To determine the rate of and risk factors for clinical failure and return to military duty following primary patellar tendon repair with either transosseous trunnel repair or suture anchor repair.

Methods

The Military Health System Data Repository (MDR) was queried to identify all adult patients undergoing surgical treatment of a patellar tendon rupture in the Military Health System from 2014 to 2018. Patients who underwent either transosseous tunnel repair or suture anchor repair were included. Health records were examined to collect additional data. Univariate analysis and multivariate logistic regression models were used to determine independent risk factors for rerupture.

Results

A total of 450 knees in 437 patients were included. Transosseous tunnel repair was the most frequently used technique (314/450, 77%), followed by suture anchor repair (113/450, 25%). Rerupture occurred in 33 knees (7%). There was no difference in rerupture rate between transosseous tunnel repair and suture anchor repair (P = .15), and this result persisted within the multivariate logistic regression model.
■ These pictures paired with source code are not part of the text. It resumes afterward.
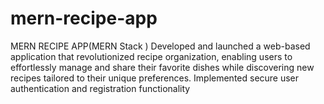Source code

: # mern-recipe-app
MERN RECIPE APP(MERN Stack ) Developed and launched a web-based application that revolutionized recipe organization, enabling users to effortlessly manage and share their favorite dishes while discovering new recipes tailored to their unique preferences. Implemented secure user authentication and registration functionality
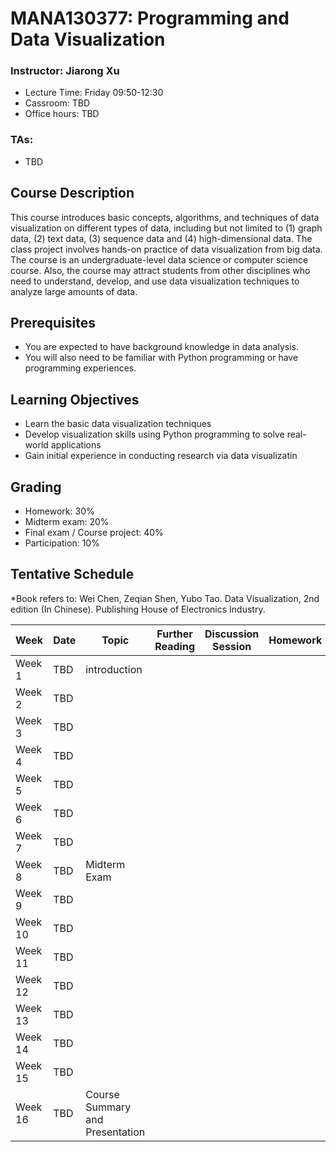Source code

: # MANA130377: Programming and Data Visualization

### Instructor: Jiarong Xu
- Lecture Time: Friday 09:50-12:30
- Cassroom: TBD
- Office hours: TBD

### TAs:
- TBD


## Course Description
This course introduces basic concepts, algorithms, and techniques of data visualization on different types of data, including but not limited to (1) graph data, (2) text data, (3) sequence data and (4) high-dimensional data. The class project involves hands-on practice of data visualization from big data. The course is an undergraduate-level data science or computer science course. Also, the course may attract students from other disciplines who need to understand, develop, and use data visualization techniques to analyze large amounts of data.

## Prerequisites
- You are expected to have background knowledge in data analysis.
-	You will also need to be familiar with Python programming or have programming experiences.

## Learning Objectives
- Learn the basic data visualization techniques
- Develop visualization skills using Python programming to solve real-world applications
- Gain initial experience in conducting research via data visualizatin

## Grading
-	Homework: 30%
-	Midterm exam: 20%
-	Final exam / Course project: 40%
-	Participation: 10%

## Tentative Schedule
*Book refers to: Wei Chen, Zeqian Shen, Yubo Tao. Data Visualization, 2nd edition (In Chinese). Publishing House of Electronics Industry.


| Week | Date | Topic | Further Reading | Discussion Session| Homework| Course Project|
| ------- | ------ | ------ | -------- | ------ | ------ | ------ |
| Week 1 |TBD |introduction|||||
| Week 2 |TBD ||||||
| Week 3 |TBD ||||||
| Week 4 |TBD ||||||
| Week 5 |TBD ||||||
| Week 6 |TBD ||||||
| Week 7 |TBD ||||||
| Week 8 |TBD |Midterm Exam|||||
| Week 9 |TBD ||||||
| Week 10 |TBD ||||||
| Week 11 |TBD ||||||
| Week 12 |TBD ||||||
| Week 13 |TBD ||||||
| Week 14 |TBD ||||||
| Week 15 |TBD ||||||
| Week 16 |TBD |Course Summary and Presentation||||12/10 Final Report Due|

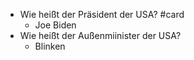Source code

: - Wie heißt der Präsident der USA? #card
	- Joe Biden
- Wie heißt der Außenmiinister der USA?
	- Blinken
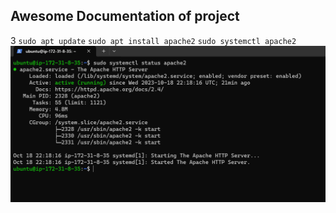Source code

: ## Awesome Documentation of project
3
`sudo apt update`
`sudo apt install apache2`
`sudo systemctl apache2`
![apache status](./images/apache-status.png)
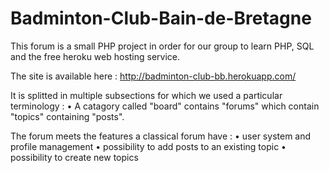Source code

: # Badminton-Club-Bain-de-Bretagne

This forum is a small PHP project in order for our group to learn PHP, SQL and the free heroku web hosting service.

The site is available here : http://badminton-club-bb.herokuapp.com/

It is splitted in multiple subsections for which we used a particular terminology :
    • A catagory called "board" contains "forums" which contain "topics" containing "posts".

The forum meets the features a classical forum have :
    • user system and profile management
    • possibility to add posts to an existing topic
    • possibility to create new topics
Among transosseous tunnel repairs, use of low tensile strength suture was an independent risk factor for repair failure (odds ratio [OR], 3.4; P = .016). Among suture anchor repairs, use of anchors 5.0 mm in diameter or greater (OR, 12.0; P = .027) was an independent risk factor for repair failure.

Conclusions

There is no statistically significant difference in failure rate between transosseous tunnel repair and suture anchor repair in primary patellar tendon ruptures. However, the use of low tensile strength suture with transosseous tunnels and the use of suture anchors 5.0 mm in diameter or greater resulted in significantly higher failure rates. These data suggest that use of high tensile strength suture in transosseous tunnel repair and use of suture anchors less than 5.0 mm in diameter in suture anchor repair result in lower failure rate in primary patellar tendon repair.

Level of Evidence

Level III, retrospective cohort study.

经骨隧道的低拉伸强度缝合线和直径大于或等于 5 毫米的缝合锚与髌腱初次修复的较高失败率有关
目的确定经骨隧道修复术或缝合锚修复术进行初级髌腱修复术后临床失败率和重返部队的风险因素。方法查询军事卫生系统数据存储库(MDR),以确定2014年至2018年期间在军事卫生系统接受髌腱断裂手术治疗的所有成年患者。其中包括接受经骨隧道修复术或缝合锚修复术的患者。检查健康记录以收集更多数据。采用单变量分析和多变量逻辑回归模型确定再断裂的独立风险因素。经骨隧道修复是最常用的技术(314/450,77%),其次是缝合锚修复(113/450,25%)。33个膝关节(7%)发生了再断裂。经骨隧道修复术和缝合锚修复术的再断裂率没有差异(P = .15),这一结果在多变量逻辑回归模型中依然存在。在经骨隧道修复中,使用低抗张强度缝线是导致修复失败的独立风险因素(几率比 [OR],3.4;P = .016)。结论在原发性髌腱断裂中,经骨隧道修复和缝合锚修复的失败率在统计学上没有显著差异。然而,在经骨隧道中使用低抗张强度缝合线以及使用直径为 5.0 毫米或更大的缝合锚会导致明显更高的失败率。这些数据表明,在经骨隧道修复中使用高强度缝合线,在缝合锚修复中使用直径小于 5.0 毫米的缝合锚,可降低原发性髌腱修复的失败率。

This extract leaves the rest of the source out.